> **TRY IT**
Scan the listing for the word "documentclass", and copy out each line where it is found.

> **PROVIDED RECORDS**
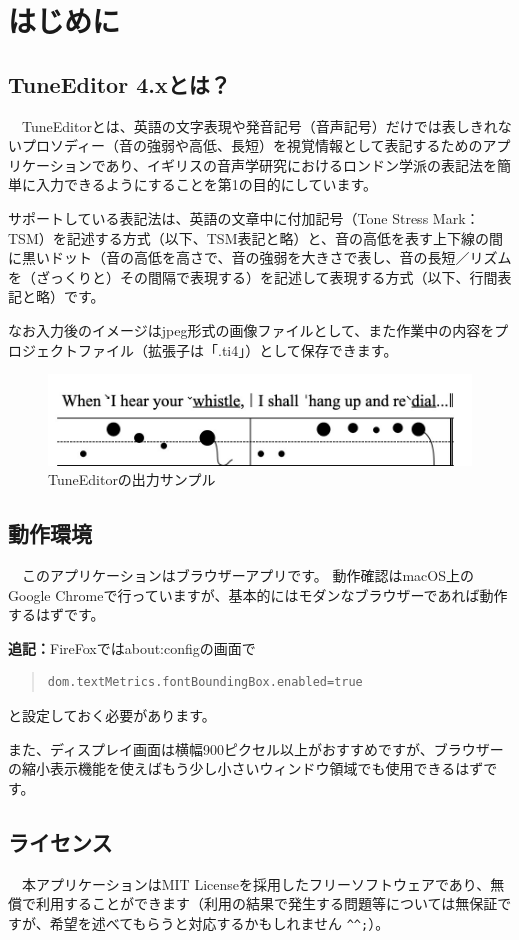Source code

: \chapter{はじめに}

\section{TuneEditor 4.xとは？}

　TuneEditorとは、英語の文字表現や発音記号（音声記号）だけでは表しきれないプロソディー（音の強弱や高低、長短）を視覚情報として表記するためのアプリケーションであり、イギリスの音声学研究におけるロンドン学派の表記法を簡単に入力できるようにすることを第1の目的にしています。

サポートしている表記法は、英語の文章中に付加記号（Tone Stress Mark：TSM）を記述する方式（以下、\textsf{TSM表記}と略）と、音の高低を表す上下線の間に黒いドット（音の高低を高さで、音の強弱を大きさで表し、音の長短／リズムを（ざっくりと）その間隔で表現する）を記述して表現する方式（以下、\textsf{行間表記}と略）です。

なお入力後のイメージはjpeg形式の画像ファイルとして、また作業中の内容をプロジェクトファイル（拡張子は「.ti4」）として保存できます。
\smallskip

\begin{figure}[htbp]
\begin{center}
	\includegraphics[width=12cm]{TuneEditorSample.jpeg}
 \end{center}
 \caption{TuneEditorの出力サンプル}
 \label{sampleImage}
\end{figure}

\section{動作環境}

　このアプリケーションはブラウザーアプリです。
動作確認はmacOS上のGoogle Chromeで行っていますが、基本的にはモダンなブラウザーであれば動作する\textsf{はず}です。

\textbf{追記：}FireFoxではabout:configの画面で

\begin{quote}
\begin{verbatim}
dom.textMetrics.fontBoundingBox.enabled=true
\end{verbatim}
\end{quote}

と設定しておく必要があります。

また、ディスプレイ画面は横幅900ピクセル以上がおすすめですが、ブラウザーの縮小表示機能を使えばもう少し小さいウィンドウ領域でも使用できるはずです。


\section{ライセンス}

　本アプリケーションはMIT Licenseを採用したフリーソフトウェアであり、無償で利用することができます（利用の結果で発生する問題等については無保証ですが、希望を述べてもらうと対応するかもしれません \verb+^^;+）。
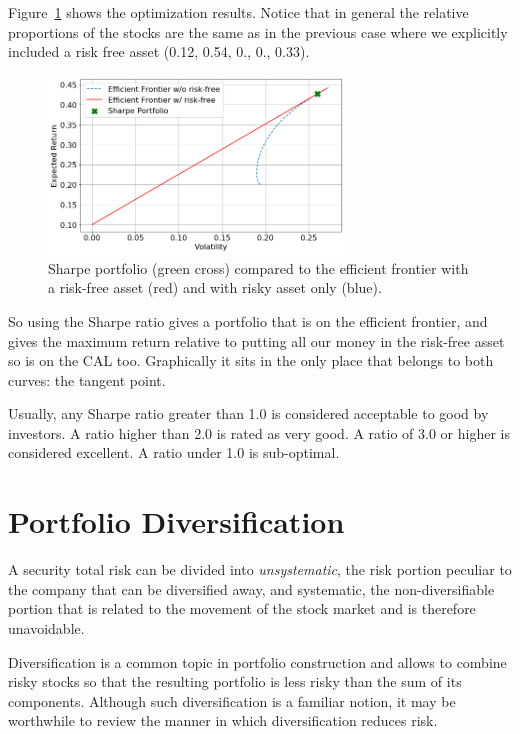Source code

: Figure~\ref{fig:sharpe_ratio} shows the optimization results. Notice that in general the relative proportions of the stocks are the same as in the previous case where we explicitly included a risk free asset (0.12, 0.54, 0., 0., 0.33).

\begin{figure}[htb]
	\centering
	\includegraphics[width=0.7\textwidth]{figures/sharpe_ratio}
	\caption{Sharpe portfolio (green cross) compared to the efficient frontier with a risk-free asset (red) and with risky asset only (blue).}
	\label{fig:sharpe_ratio}
\end{figure}

So using the Sharpe ratio gives a portfolio that is on the efficient frontier, and gives the maximum return relative to putting all our money in the risk-free asset so is on the CAL too. Graphically it sits in the only place that belongs to both curves: the tangent point.

Usually, any Sharpe ratio greater than 1.0 is considered acceptable to good by investors. A ratio higher than 2.0 is rated as very good. A ratio of 3.0 or higher is considered excellent. A ratio under 1.0 is sub-optimal.

\section{Portfolio Diversification}

A security total risk can be divided into \emph{unsystematic}, the risk portion peculiar to the company that can be diversified away, and systematic, the non-diversifiable portion that is related to the movement of the stock market and is therefore unavoidable. 

Diversification is a common topic in portfolio construction and allows to combine risky stocks so that the resulting portfolio is less risky than the sum of its components. Although such diversification is a familiar notion, it may be worthwhile to review the manner in which diversification reduces risk.

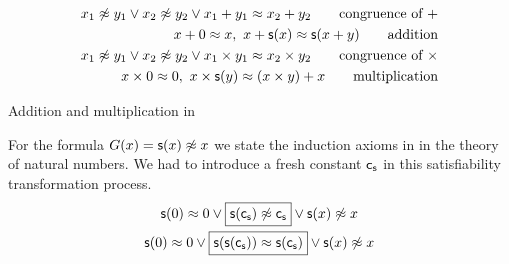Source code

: \begin{table}[hbt]
	\begin{align*}
		x_1\not\approx y_1\lor x_2\not\approx y_2\lor x_1+y_1 \approx x_2+y_2
		\tag*{congruence of \( + \)}
		\\
		x + 0 \approx x,\
		x+\mathsf{s}(x) \approx \mathsf{s}(x+y)
		\tag*{addition}
		\\
		x_1\not\approx y_1\lor x_2\not\approx y_2\lor x_1\times y_1 \approx x_2\times y_2
		\tag*{congruence of \( \times \)}
		\\
		x \times 0 \approx 0,\
		x \times\mathsf{s}(y) \approx (x\times y) + x
		\tag*{multiplication}
	\end{align*}
	\caption{Addition and multiplication in \CNF}\label{tab:addition:multiplication}
\end{table}

\begin{example} For the formula \( G(x)=\mathsf{s}(x)\not\approx x \) we state the induction axioms in \CNF{} in the theory of natural numbers.
	We had to introduce a fresh constant \( \mathsf{c}_{\mathsf{s}} \) in this satisfiability transformation process.
	\begin{gather*}
	\mathsf{s}(0)\approx 0 \lor \boxed{\mathsf{s}(\mathsf{c}_{\mathsf{s}})\not\approx \mathsf{c}_{\mathsf{s}}} \lor \mathsf{s}(x)\not\approx x \\
	\mathsf{s}(0)\approx 0 \lor \boxed{\mathsf{s}(\mathsf{s}(\mathsf{c}_{\mathsf{s}}))\approx \mathsf{s}(\mathsf{c}_{\mathsf{s}})} \lor \mathsf{s}(x)\not\approx x
	\end{gather*}
\end{example}


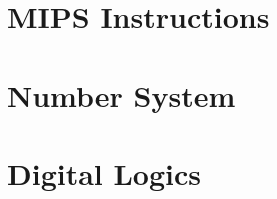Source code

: \documentclass{article}
\begin{document}
\thispagestyle{empty}


\begin{minipage}[t]{0.48\linewidth}
    \section*{MIPS Instructions}
    
\end{minipage}
\hfill
\begin{minipage}[t]{0.2\linewidth}
    \section*{Number System}
    \centering
    
\end{minipage}
\hfill
\begin{minipage}[t]{0.28\linewidth}
    \section*{Digital Logics}
    
\end{minipage}
\end{document}
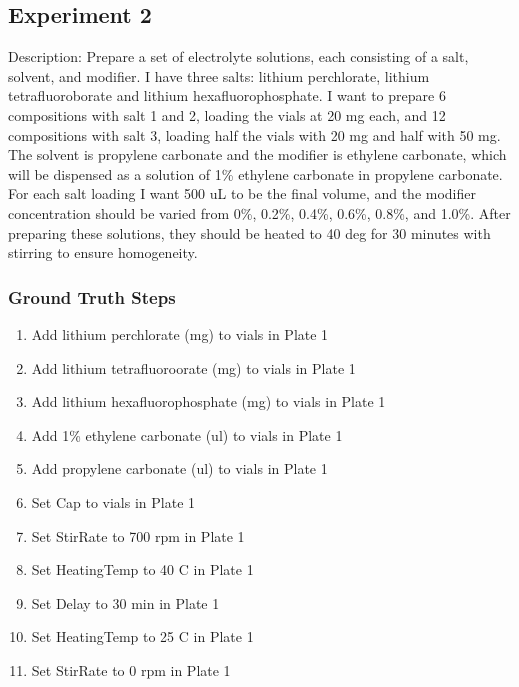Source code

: \documentclass[sn-nature, twocolumn]{sn-jnl}%
\theoremstyle{thmstyleone}%
\theoremstyle{thmstyletwo}%
\theoremstyle{thmstylethree}%
\begin{document}
\subsection{Experiment 2}
Description: Prepare a set of electrolyte solutions, each consisting of a salt, solvent, and modifier. I
have three salts: lithium perchlorate, lithium tetrafluoroborate and lithium hexafluorophosphate. I want to prepare
6 compositions with salt 1 and 2, loading the vials at 20 mg each, and 12 compositions with salt 3, loading half the
vials with 20 mg and half with 50 mg. The solvent is propylene carbonate and the modifier is ethylene carbonate,
which will be dispensed as a solution of 1\% ethylene carbonate in propylene carbonate. For each salt loading I want
500 uL to be the final volume, and the modifier concentration should be varied from 0\%, 0.2\%, 0.4\%, 0.6\%, 0.8\%,
and 1.0\%. After preparing these solutions, they should be heated to 40 deg for 30 minutes with stirring to ensure
homogeneity. 

\subsubsection*{Ground Truth Steps}

\begin{enumerate}[itemsep=0pt]
    \item Add lithium perchlorate (mg) to vials in Plate 1
      \item Add lithium tetrafluoroorate (mg) to vials in Plate 1
      \item Add lithium hexafluorophosphate (mg) to vials in Plate 1
      \item Add 1\% ethylene carbonate (ul) to vials in Plate 1
      \item Add propylene carbonate (ul) to vials in Plate 1
      \item Set Cap to vials in Plate 1
      \item Set StirRate to 700 rpm in Plate 1
      \item Set HeatingTemp to 40 C in Plate 1
      \item Set Delay to 30 min in Plate 1
      \item Set HeatingTemp to 25 C in Plate 1
      \item Set StirRate to 0 rpm in Plate 1
\end{enumerate}
\end{document}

> **OUTPUT BELOW**
: \documentclass{article}
: \documentclass[sn-nature, twocolumn]{sn-jnl}%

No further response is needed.